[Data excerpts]
===
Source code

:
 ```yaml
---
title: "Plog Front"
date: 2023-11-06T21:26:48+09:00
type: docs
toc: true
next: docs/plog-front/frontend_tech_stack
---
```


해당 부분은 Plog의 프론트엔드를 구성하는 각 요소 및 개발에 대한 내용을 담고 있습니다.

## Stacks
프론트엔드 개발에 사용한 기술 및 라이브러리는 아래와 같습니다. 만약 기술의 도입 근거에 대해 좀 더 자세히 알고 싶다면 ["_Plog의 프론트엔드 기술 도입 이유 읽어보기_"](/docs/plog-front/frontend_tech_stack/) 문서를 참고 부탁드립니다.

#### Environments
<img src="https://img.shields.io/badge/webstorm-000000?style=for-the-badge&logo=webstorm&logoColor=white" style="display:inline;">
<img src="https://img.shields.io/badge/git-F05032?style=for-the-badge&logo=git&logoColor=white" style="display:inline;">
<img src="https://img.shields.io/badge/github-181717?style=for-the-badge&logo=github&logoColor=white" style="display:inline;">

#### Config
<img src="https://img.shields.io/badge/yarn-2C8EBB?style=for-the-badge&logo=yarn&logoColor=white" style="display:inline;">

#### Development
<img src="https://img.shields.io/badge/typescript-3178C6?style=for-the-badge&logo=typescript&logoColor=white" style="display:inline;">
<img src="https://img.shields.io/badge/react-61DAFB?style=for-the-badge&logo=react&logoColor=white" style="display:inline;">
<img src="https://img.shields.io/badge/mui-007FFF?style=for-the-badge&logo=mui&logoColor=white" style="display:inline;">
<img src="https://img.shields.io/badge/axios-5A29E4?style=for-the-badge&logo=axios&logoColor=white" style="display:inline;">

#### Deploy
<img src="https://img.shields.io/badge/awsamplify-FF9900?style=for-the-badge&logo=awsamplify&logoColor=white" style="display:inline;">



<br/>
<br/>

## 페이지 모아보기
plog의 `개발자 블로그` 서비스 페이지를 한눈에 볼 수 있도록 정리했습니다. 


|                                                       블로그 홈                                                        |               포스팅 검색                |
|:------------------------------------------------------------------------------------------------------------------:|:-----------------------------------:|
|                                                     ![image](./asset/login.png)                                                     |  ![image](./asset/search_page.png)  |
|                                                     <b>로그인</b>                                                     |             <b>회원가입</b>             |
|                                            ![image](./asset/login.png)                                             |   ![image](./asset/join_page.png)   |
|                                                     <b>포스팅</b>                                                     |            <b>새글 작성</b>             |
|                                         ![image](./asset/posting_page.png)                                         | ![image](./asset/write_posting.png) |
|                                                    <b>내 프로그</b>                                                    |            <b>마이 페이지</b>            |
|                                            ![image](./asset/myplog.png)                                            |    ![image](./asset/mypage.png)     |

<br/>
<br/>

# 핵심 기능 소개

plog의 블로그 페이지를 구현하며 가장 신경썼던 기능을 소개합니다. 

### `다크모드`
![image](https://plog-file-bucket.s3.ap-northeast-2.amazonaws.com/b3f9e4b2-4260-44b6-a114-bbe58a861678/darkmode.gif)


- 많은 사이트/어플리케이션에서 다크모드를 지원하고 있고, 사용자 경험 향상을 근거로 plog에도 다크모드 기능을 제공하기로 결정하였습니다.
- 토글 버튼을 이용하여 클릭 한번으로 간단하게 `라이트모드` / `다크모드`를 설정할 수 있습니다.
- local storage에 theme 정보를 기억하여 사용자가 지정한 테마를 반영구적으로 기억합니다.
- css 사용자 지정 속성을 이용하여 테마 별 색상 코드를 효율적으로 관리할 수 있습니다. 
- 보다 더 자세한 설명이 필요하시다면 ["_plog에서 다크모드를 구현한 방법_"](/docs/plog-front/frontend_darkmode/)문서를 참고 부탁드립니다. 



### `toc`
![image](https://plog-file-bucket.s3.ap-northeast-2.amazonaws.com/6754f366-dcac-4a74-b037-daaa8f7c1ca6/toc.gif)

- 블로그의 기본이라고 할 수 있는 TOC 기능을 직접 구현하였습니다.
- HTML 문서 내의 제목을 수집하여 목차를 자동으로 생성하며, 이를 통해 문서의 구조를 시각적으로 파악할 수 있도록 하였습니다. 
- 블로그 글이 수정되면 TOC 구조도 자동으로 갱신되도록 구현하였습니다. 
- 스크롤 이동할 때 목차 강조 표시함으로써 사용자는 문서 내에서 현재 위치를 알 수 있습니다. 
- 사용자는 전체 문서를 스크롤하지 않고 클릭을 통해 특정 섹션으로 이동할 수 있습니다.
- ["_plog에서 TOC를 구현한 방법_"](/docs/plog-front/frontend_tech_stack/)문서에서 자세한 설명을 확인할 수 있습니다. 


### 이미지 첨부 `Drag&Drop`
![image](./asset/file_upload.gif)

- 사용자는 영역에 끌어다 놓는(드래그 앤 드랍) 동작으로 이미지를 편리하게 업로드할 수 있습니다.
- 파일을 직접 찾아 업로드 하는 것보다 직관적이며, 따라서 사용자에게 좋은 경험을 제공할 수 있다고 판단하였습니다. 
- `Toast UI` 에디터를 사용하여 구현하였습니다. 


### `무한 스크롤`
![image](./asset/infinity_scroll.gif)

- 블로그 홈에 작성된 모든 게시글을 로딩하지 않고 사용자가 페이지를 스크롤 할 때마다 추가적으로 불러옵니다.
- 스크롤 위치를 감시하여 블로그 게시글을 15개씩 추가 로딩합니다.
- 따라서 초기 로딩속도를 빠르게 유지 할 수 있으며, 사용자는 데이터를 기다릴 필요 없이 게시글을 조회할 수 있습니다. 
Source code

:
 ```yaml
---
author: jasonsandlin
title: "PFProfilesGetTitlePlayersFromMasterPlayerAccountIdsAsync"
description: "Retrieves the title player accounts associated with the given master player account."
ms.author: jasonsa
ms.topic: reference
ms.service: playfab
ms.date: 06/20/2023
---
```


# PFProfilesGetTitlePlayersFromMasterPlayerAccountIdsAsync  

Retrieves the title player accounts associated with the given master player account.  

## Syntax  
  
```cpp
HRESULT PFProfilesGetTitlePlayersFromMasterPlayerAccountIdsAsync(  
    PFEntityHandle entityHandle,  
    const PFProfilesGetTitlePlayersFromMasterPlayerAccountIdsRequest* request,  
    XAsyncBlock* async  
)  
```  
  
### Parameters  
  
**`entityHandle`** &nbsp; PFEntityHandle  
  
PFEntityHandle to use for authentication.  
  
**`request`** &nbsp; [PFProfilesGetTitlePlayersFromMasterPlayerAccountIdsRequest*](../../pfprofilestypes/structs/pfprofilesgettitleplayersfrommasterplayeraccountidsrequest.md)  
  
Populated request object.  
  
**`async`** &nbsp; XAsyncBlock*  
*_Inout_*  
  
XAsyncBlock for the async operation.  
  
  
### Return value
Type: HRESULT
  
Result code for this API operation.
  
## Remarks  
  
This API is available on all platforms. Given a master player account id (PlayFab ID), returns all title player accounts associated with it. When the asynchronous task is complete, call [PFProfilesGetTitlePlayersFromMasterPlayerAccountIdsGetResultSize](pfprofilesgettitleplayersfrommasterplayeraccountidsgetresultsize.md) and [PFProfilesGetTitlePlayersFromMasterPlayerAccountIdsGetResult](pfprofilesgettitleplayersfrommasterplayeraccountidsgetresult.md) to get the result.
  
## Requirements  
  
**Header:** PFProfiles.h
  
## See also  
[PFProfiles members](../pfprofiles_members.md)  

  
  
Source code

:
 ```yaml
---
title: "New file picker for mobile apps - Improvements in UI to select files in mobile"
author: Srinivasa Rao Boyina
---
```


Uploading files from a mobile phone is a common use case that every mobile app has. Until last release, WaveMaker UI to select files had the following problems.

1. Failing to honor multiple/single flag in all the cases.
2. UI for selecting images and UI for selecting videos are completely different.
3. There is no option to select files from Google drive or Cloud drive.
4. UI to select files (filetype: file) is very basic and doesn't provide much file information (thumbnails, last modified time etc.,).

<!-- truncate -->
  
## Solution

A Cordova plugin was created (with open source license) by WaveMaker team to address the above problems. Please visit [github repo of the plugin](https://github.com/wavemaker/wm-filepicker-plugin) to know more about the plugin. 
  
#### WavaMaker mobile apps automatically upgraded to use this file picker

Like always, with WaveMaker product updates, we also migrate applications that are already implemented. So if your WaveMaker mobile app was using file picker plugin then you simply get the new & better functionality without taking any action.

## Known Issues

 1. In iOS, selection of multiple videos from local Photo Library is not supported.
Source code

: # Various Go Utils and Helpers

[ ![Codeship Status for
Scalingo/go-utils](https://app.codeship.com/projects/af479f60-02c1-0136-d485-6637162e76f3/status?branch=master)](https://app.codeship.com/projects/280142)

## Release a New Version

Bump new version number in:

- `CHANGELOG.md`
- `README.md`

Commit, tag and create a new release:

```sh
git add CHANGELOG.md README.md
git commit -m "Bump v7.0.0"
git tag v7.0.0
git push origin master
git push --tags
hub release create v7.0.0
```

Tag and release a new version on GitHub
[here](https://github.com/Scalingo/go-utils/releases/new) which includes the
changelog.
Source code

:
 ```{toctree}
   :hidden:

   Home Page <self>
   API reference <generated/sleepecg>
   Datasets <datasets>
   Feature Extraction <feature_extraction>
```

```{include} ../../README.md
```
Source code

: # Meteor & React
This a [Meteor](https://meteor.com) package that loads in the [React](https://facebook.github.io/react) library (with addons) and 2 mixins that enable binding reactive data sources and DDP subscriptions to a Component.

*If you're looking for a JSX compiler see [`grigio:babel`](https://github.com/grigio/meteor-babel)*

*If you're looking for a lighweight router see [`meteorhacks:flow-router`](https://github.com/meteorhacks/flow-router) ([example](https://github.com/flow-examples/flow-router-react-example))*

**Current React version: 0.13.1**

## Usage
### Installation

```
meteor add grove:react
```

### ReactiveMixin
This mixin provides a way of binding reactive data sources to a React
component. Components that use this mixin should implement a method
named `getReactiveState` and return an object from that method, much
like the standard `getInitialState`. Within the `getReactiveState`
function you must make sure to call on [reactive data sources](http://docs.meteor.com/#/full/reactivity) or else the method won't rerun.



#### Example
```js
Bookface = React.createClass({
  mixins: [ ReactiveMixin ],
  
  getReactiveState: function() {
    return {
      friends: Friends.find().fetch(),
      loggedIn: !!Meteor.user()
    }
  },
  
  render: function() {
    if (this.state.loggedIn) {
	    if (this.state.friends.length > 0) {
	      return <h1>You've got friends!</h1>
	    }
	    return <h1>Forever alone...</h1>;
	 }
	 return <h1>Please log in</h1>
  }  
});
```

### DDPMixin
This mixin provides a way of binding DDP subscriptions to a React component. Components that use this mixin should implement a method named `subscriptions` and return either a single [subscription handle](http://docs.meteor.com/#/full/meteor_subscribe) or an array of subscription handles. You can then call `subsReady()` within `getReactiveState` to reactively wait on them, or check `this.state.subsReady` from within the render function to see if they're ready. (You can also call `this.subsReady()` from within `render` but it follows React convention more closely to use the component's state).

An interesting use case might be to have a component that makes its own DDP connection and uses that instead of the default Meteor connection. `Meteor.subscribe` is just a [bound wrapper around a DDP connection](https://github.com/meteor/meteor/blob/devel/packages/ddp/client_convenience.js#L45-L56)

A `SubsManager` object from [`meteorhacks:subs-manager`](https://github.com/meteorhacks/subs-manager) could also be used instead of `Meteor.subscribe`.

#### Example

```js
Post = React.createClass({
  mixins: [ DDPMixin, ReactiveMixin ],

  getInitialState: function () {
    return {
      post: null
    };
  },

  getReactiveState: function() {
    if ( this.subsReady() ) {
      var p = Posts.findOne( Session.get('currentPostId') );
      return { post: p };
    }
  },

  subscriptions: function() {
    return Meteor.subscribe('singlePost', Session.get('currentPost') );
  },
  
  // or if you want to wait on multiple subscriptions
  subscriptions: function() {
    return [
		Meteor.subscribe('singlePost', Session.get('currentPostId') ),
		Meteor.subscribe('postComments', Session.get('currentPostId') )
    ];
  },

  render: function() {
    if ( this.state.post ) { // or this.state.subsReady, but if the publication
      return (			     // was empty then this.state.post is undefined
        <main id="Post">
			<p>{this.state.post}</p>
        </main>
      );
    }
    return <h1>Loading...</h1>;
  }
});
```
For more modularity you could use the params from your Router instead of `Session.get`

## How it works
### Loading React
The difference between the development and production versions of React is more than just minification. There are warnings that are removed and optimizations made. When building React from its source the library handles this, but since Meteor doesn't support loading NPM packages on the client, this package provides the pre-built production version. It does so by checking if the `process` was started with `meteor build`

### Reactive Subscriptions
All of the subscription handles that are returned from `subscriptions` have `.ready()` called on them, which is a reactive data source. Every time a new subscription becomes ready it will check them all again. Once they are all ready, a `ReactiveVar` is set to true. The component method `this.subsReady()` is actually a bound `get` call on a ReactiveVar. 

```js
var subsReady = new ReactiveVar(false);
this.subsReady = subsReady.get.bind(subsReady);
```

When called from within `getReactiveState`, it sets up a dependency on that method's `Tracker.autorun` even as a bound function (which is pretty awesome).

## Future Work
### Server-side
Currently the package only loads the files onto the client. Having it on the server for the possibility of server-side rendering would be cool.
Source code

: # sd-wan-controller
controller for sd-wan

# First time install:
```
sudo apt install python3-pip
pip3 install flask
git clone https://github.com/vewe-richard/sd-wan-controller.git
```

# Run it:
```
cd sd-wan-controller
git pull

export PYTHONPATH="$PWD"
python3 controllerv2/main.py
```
===
Up to and including the line with "수 있도록 정리했습니다.", please return the records exactly, beginning from their first line.

## SOLUTION TO THIS PROBLEM
Source code

:
 ```yaml
---
title: "Plog Front"
date: 2023-11-06T21:26:48+09:00
type: docs
toc: true
next: docs/plog-front/frontend_tech_stack
---
```


해당 부분은 Plog의 프론트엔드를 구성하는 각 요소 및 개발에 대한 내용을 담고 있습니다.

## Stacks
프론트엔드 개발에 사용한 기술 및 라이브러리는 아래와 같습니다. 만약 기술의 도입 근거에 대해 좀 더 자세히 알고 싶다면 ["_Plog의 프론트엔드 기술 도입 이유 읽어보기_"](/docs/plog-front/frontend_tech_stack/) 문서를 참고 부탁드립니다.

#### Environments
<img src="https://img.shields.io/badge/webstorm-000000?style=for-the-badge&logo=webstorm&logoColor=white" style="display:inline;">
<img src="https://img.shields.io/badge/git-F05032?style=for-the-badge&logo=git&logoColor=white" style="display:inline;">
<img src="https://img.shields.io/badge/github-181717?style=for-the-badge&logo=github&logoColor=white" style="display:inline;">

#### Config
<img src="https://img.shields.io/badge/yarn-2C8EBB?style=for-the-badge&logo=yarn&logoColor=white" style="display:inline;">

#### Development
<img src="https://img.shields.io/badge/typescript-3178C6?style=for-the-badge&logo=typescript&logoColor=white" style="display:inline;">
<img src="https://img.shields.io/badge/react-61DAFB?style=for-the-badge&logo=react&logoColor=white" style="display:inline;">
<img src="https://img.shields.io/badge/mui-007FFF?style=for-the-badge&logo=mui&logoColor=white" style="display:inline;">
<img src="https://img.shields.io/badge/axios-5A29E4?style=for-the-badge&logo=axios&logoColor=white" style="display:inline;">

#### Deploy
<img src="https://img.shields.io/badge/awsamplify-FF9900?style=for-the-badge&logo=awsamplify&logoColor=white" style="display:inline;">



<br/>
<br/>

## 페이지 모아보기
plog의 `개발자 블로그` 서비스 페이지를 한눈에 볼 수 있도록 정리했습니다. 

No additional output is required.